How about inciting a lynch mob (you know, the kind that hang 'uppity' persons off of trees)? It's just speech, right?
Telling everyone an applicant has HIV is disgustingly immoral but I don't know if/why you should be barred from doing it. That's a much better question than the lynch mob.
On the contrary! The inciter doesn't explicitly call for the killing, rather they froth the crowd up into a frenzy by lies and emotion and then ask what that crowd is going to do about it... right about the time that a convenient victim from the "oppressor group" (Jews/blacks/etc.) comes into the scene.
http://en.wikipedia.org/wiki/United_States_free_speech_excep...
In short, the comment implied that the First Amendment has an absolute and total protection of speech as a way of saying my larger point is ridiculous.
But speech doesn't enjoy total protection, even in the U.S. And most people would identify some category of thing that they simply wouldn't let people say about another, whether it's stuff like personal and private IM/emails, information useful for identity theft, financial information, etc.

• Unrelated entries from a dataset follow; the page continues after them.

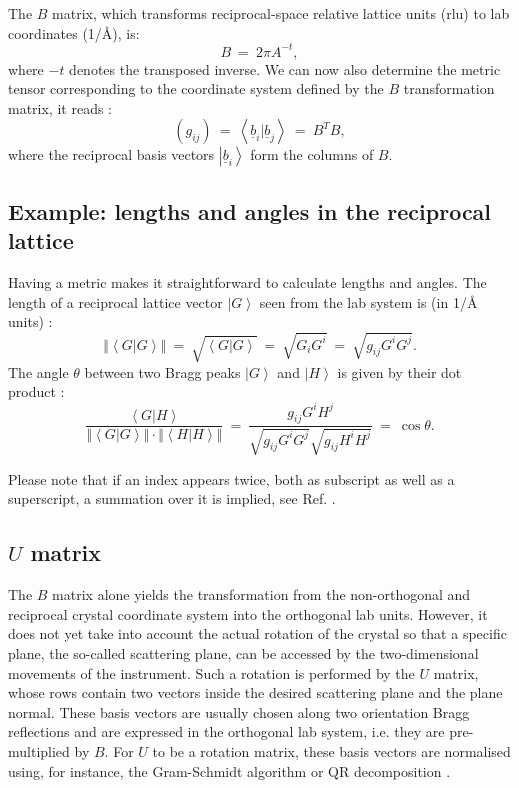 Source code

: The $B$ matrix, which transforms reciprocal-space relative lattice units (rlu) to lab coordinates (1/\AA), is:
\begin{equation} B \ =\  2 \pi A^{-t}, \end{equation}
where $-t$ denotes the transposed inverse.
We can now also determine the metric tensor corresponding to the coordinate system defined by the $B$ transformation matrix, it reads \cite[p. 808]{Arens2015}:
\begin{equation}
	\left(g_{ij}\right) \ =\  \left<\underline{b}_i | \underline{b}_j \right> \ =\  B^T B,
\end{equation}
where the reciprocal basis vectors $\left| \underline{b}_i \right>$ form the columns of $B$.


\subsection{Example: lengths and angles in the reciprocal lattice}
Having a metric makes it straightforward to calculate lengths and angles.
The length of a reciprocal lattice vector $\left| G \right>$ seen from the lab system is (in 1/\AA{} units) \cite[p. 808]{Arens2015}:
\begin{equation}
	\left\Vert \left< G | G \right> \right\Vert \ =\  \sqrt{\left< G | G \right>} \ =\  \sqrt{G_i G^i} \ =\  \sqrt{g_{ij} G^i G^j}.
\end{equation}
The angle $\theta$ between two Bragg peaks $\left| G \right>$ and $\left| H \right>$ is given by their dot product \cite[p. 808]{Arens2015}:
\begin{equation}
	\frac{\left< G | H \right>}{\left\Vert \left< G | G \right> \right\Vert \cdot \left\Vert \left< H | H \right> \right\Vert} \ =\  
	\frac{g_{ij} G^i H^j }{\sqrt{g_{ij} G^i G^j} \sqrt{g_{ij} H^i H^j}} \ =\  \cos \theta.
\end{equation}

Please note that if an index appears twice, both as subscript as well as a superscript, a summation over it is implied, see Ref. \cite{wiki_summation}.


\subsection{$U$ matrix}
The $B$ matrix alone yields the transformation from the non-orthogonal and reciprocal crystal coordinate system into the orthogonal lab units.
However, it does not yet take into account the actual rotation of the crystal so that a specific plane, the so-called scattering plane, 
can be accessed by the two-dimensional movements of the instrument. 
Such a rotation is performed by the $U$ matrix, whose rows contain two vectors inside the desired scattering plane and the plane normal. 
These basis vectors are usually chosen along two orientation Bragg reflections and are expressed in the orthogonal lab system, i.e. they are
pre-multiplied by $B$.
For $U$ to be a rotation matrix, these basis vectors are normalised using, for instance, the Gram-Schmidt algorithm \cite[p. 744]{Arens2015} or 
QR decomposition \cite[pp. 269-272]{Scarpino2011}.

Almost everyone has something that they would say the First Amendment doesn't protect. So now the question people should ask themselves is what kind of other speech would they say warrants no protection? They've already agreed to prostitute their absolute protection of speech, now they need only negotiate on the 'cost'.
Pasting a link to the stratfor archive - content that was already available in lots of places - does not do measurable harm to anyone. The idiots at Stratfor who stored CC information without proper security, or the people who leaked that information without paying attention, are the ones who did harm. Once that information was out there on the internet, no single link was going to magnify or increase the magnitude of that disclosure.